### TASK REQUIREMENTS:
Each record should be reproduced exactly.
++++++
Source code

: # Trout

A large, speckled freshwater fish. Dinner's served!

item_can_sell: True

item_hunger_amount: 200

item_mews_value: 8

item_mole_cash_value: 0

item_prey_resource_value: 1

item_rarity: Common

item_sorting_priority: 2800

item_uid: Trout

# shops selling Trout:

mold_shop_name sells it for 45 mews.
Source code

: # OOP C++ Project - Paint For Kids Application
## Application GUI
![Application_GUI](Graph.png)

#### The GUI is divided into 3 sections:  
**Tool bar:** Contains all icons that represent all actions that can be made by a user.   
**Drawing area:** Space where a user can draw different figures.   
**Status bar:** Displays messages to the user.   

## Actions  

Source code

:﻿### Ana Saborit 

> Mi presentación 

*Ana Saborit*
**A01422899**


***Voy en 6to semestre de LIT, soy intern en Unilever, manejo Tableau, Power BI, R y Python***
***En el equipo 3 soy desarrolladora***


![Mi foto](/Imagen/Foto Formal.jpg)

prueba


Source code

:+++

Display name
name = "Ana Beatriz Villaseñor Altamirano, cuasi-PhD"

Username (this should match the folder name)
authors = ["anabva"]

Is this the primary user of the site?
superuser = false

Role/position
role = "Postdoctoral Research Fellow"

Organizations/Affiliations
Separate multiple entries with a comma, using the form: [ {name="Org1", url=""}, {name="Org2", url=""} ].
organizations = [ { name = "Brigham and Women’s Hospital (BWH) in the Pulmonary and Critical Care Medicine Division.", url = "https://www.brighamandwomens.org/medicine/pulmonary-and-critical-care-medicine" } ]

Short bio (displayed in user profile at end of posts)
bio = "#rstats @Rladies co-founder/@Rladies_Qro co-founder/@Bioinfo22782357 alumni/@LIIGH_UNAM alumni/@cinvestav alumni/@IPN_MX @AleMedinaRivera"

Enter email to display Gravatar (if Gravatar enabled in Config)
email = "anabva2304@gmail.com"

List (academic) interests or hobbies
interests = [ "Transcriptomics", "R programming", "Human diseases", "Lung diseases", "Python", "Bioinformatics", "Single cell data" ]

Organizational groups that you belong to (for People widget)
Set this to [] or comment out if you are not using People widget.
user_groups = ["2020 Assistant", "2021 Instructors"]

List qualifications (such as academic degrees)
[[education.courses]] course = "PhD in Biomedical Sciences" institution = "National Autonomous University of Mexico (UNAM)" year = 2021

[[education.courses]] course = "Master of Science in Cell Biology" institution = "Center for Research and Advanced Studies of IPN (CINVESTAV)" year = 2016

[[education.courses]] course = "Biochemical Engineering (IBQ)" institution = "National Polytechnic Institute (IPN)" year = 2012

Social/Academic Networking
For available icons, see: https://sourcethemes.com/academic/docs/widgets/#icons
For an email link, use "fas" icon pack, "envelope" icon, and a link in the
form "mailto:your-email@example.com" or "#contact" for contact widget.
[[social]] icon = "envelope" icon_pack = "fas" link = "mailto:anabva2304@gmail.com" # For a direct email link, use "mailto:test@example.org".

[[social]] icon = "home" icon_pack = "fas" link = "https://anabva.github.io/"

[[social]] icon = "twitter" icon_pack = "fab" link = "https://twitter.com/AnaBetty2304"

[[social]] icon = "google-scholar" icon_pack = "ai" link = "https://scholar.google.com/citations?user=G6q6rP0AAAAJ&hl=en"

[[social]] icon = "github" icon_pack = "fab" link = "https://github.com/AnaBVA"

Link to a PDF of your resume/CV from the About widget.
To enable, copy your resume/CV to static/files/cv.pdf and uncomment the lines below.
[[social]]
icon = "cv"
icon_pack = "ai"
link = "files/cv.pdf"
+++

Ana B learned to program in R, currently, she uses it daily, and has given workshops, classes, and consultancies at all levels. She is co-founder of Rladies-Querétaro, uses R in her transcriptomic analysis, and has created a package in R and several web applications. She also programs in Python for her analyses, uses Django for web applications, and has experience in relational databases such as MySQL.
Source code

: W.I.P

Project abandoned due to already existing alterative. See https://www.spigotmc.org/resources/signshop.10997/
++++++
### ANSWER FOR THE TASK:
Source code

: # Trout

A large, speckled freshwater fish. Dinner's served!

item_can_sell: True

item_hunger_amount: 200

item_mews_value: 8

item_mole_cash_value: 0

item_prey_resource_value: 1

item_rarity: Common

item_sorting_priority: 2800

item_uid: Trout

# shops selling Trout:

mold_shop_name sells it for 45 mews.
Source code

: # OOP C++ Project - Paint For Kids Application
## Application GUI
![Application_GUI](Graph.png)

#### The GUI is divided into 3 sections:  
**Tool bar:** Contains all icons that represent all actions that can be made by a user.   
**Drawing area:** Space where a user can draw different figures.   
**Status bar:** Displays messages to the user.   

## Actions  

Source code

:﻿### Ana Saborit 

> Mi presentación 

*Ana Saborit*
**A01422899**


***Voy en 6to semestre de LIT, soy intern en Unilever, manejo Tableau, Power BI, R y Python***
***En el equipo 3 soy desarrolladora***


![Mi foto](/Imagen/Foto Formal.jpg)

prueba


Source code

:+++

Display name
name = "Ana Beatriz Villaseñor Altamirano, cuasi-PhD"

Username (this should match the folder name)
authors = ["anabva"]

Is this the primary user of the site?
superuser = false

Role/position
role = "Postdoctoral Research Fellow"

Organizations/Affiliations
Separate multiple entries with a comma, using the form: [ {name="Org1", url=""}, {name="Org2", url=""} ].
organizations = [ { name = "Brigham and Women’s Hospital (BWH) in the Pulmonary and Critical Care Medicine Division.", url = "https://www.brighamandwomens.org/medicine/pulmonary-and-critical-care-medicine" } ]

Short bio (displayed in user profile at end of posts)
bio = "#rstats @Rladies co-founder/@Rladies_Qro co-founder/@Bioinfo22782357 alumni/@LIIGH_UNAM alumni/@cinvestav alumni/@IPN_MX @AleMedinaRivera"

Enter email to display Gravatar (if Gravatar enabled in Config)
email = "anabva2304@gmail.com"

List (academic) interests or hobbies
interests = [ "Transcriptomics", "R programming", "Human diseases", "Lung diseases", "Python", "Bioinformatics", "Single cell data" ]

Organizational groups that you belong to (for People widget)
Set this to [] or comment out if you are not using People widget.
user_groups = ["2020 Assistant", "2021 Instructors"]

List qualifications (such as academic degrees)
[[education.courses]] course = "PhD in Biomedical Sciences" institution = "National Autonomous University of Mexico (UNAM)" year = 2021

[[education.courses]] course = "Master of Science in Cell Biology" institution = "Center for Research and Advanced Studies of IPN (CINVESTAV)" year = 2016

[[education.courses]] course = "Biochemical Engineering (IBQ)" institution = "National Polytechnic Institute (IPN)" year = 2012

Social/Academic Networking
For available icons, see: https://sourcethemes.com/academic/docs/widgets/#icons
For an email link, use "fas" icon pack, "envelope" icon, and a link in the
form "mailto:your-email@example.com" or "#contact" for contact widget.
[[social]] icon = "envelope" icon_pack = "fas" link = "mailto:anabva2304@gmail.com" # For a direct email link, use "mailto:test@example.org".

[[social]] icon = "home" icon_pack = "fas" link = "https://anabva.github.io/"

[[social]] icon = "twitter" icon_pack = "fab" link = "https://twitter.com/AnaBetty2304"

[[social]] icon = "google-scholar" icon_pack = "ai" link = "https://scholar.google.com/citations?user=G6q6rP0AAAAJ&hl=en"

[[social]] icon = "github" icon_pack = "fab" link = "https://github.com/AnaBVA"

Link to a PDF of your resume/CV from the About widget.
To enable, copy your resume/CV to static/files/cv.pdf and uncomment the lines below.
[[social]]
icon = "cv"
icon_pack = "ai"
link = "files/cv.pdf"
+++

Ana B learned to program in R, currently, she uses it daily, and has given workshops, classes, and consultancies at all levels. She is co-founder of Rladies-Querétaro, uses R in her transcriptomic analysis, and has created a package in R and several web applications. She also programs in Python for her analyses, uses Django for web applications, and has experience in relational databases such as MySQL.
Source code

: W.I.P

Project abandoned due to already existing alterative. See https://www.spigotmc.org/resources/signshop.10997/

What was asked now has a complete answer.